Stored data
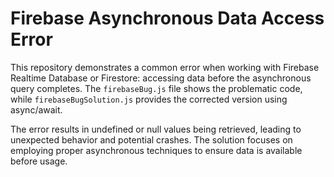 # Firebase Asynchronous Data Access Error

This repository demonstrates a common error when working with Firebase Realtime Database or Firestore: accessing data before the asynchronous query completes.  The `firebaseBug.js` file shows the problematic code, while `firebaseBugSolution.js` provides the corrected version using async/await.

The error results in undefined or null values being retrieved, leading to unexpected behavior and potential crashes.  The solution focuses on employing proper asynchronous techniques to ensure data is available before usage.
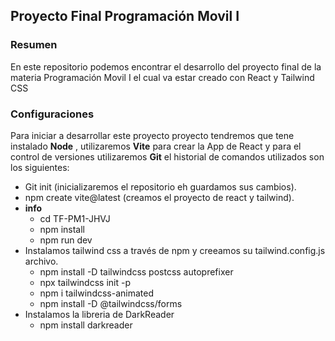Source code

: ## Proyecto Final Programación Movil I
### Resumen
En este repositorio podemos encontrar el desarrollo del proyecto final de la materia Programación Movil I
el cual va estar creado con React y Tailwind CSS

### Configuraciones
Para iniciar a desarrollar este proyecto proyecto tendremos que tene instalado **Node** , utilizaremos **Vite** para crear la App de React y para el control de versiones utilizaremos **Git** el historial de comandos utilizados son los siguientes:
* Git init (inicializaremos el repositorio eh guardamos sus cambios).
* npm create vite@latest (creamos el proyecto de react y tailwind).
* **info** 
    - cd TF-PM1-JHVJ
    - npm install   
    - npm run dev  
* Instalamos tailwind css a través de npm y creeamos su tailwind.config.js archivo.
    - npm install -D tailwindcss postcss autoprefixer
    - npx tailwindcss init -p
    - npm i tailwindcss-animated
    - npm install -D @tailwindcss/forms
* Instalamos la libreria de DarkReader
    - npm install darkreader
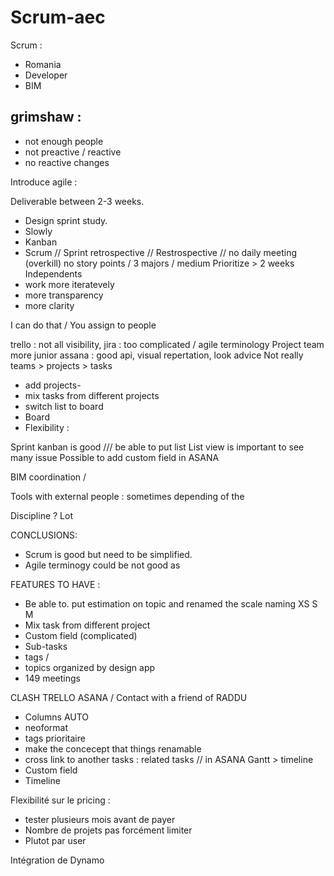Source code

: # Scrum-aec

Scrum :

* Romania 
* Developer
* BIM

## grimshaw :

* not enough people 
* not preactive / reactive 
* no reactive changes

Introduce agile :

Deliverable between 2-3 weeks.

* Design sprint study.
* Slowly
* Kanban
* Scrum // Sprint retrospective // Restrospective // no daily meeting \(overkill\) no story points / 3 majors / medium Prioritize &gt; 2 weeks Independents
* work more iteratevely
* more transparency 
* more clarity 

I can do that / You assign to people

trello : not all visibility, jira : too complicated / agile terminology Project team more junior assana : good api, visual repertation, look advice Not really teams &gt; projects &gt; tasks

* add projects- 
* mix tasks from different projects
* switch list to board
* Board
* Flexibility :

Sprint kanban is good /// be able to put list List view is important to see many issue Possible to add custom field in ASANA

BIM coordination /

Tools with external people : sometimes depending of the

Discipline ? Lot

CONCLUSIONS:

* Scrum is good but need to be simplified. 
* Agile terminogy could be not good as 

FEATURES TO HAVE :

* Be able to. put estimation on topic and renamed the scale naming  XS S M 
* Mix task from different project 
* Custom field \(complicated\)
* Sub-tasks
* tags /
* topics organized by design app   
* 149 meetings 

CLASH TRELLO ASANA / Contact with a friend of RADDU

* Columns AUTO 
* neoformat 
* tags prioritaire
* make the concecept that things renamable
* cross link to another tasks : related tasks // in ASANA Gantt &gt; timeline
* Custom field
* Timeline  

Flexibilité sur le pricing :

* tester plusieurs mois avant de payer
* Nombre de projets pas forcément limiter 
* Plutot par user 

Intégration de Dynamo

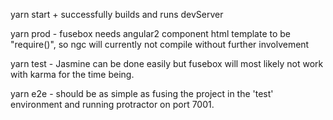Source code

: yarn start + successfully builds and runs devServer

yarn prod - fusebox needs angular2 component html template to be "require()", so ngc will currently not compile without further involvement

yarn test - Jasmine can be done easily but fusebox will most likely not work with karma for the time being.

yarn e2e - should be as simple as fusing the project in the 'test' environment and running protractor on port 7001.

■ Task details
Working through the records, find each line containing the word "Programación" and copy it.

■ Output below
: ## Proyecto Final Programación Movil I
En este repositorio podemos encontrar el desarrollo del proyecto final de la materia Programación Movil I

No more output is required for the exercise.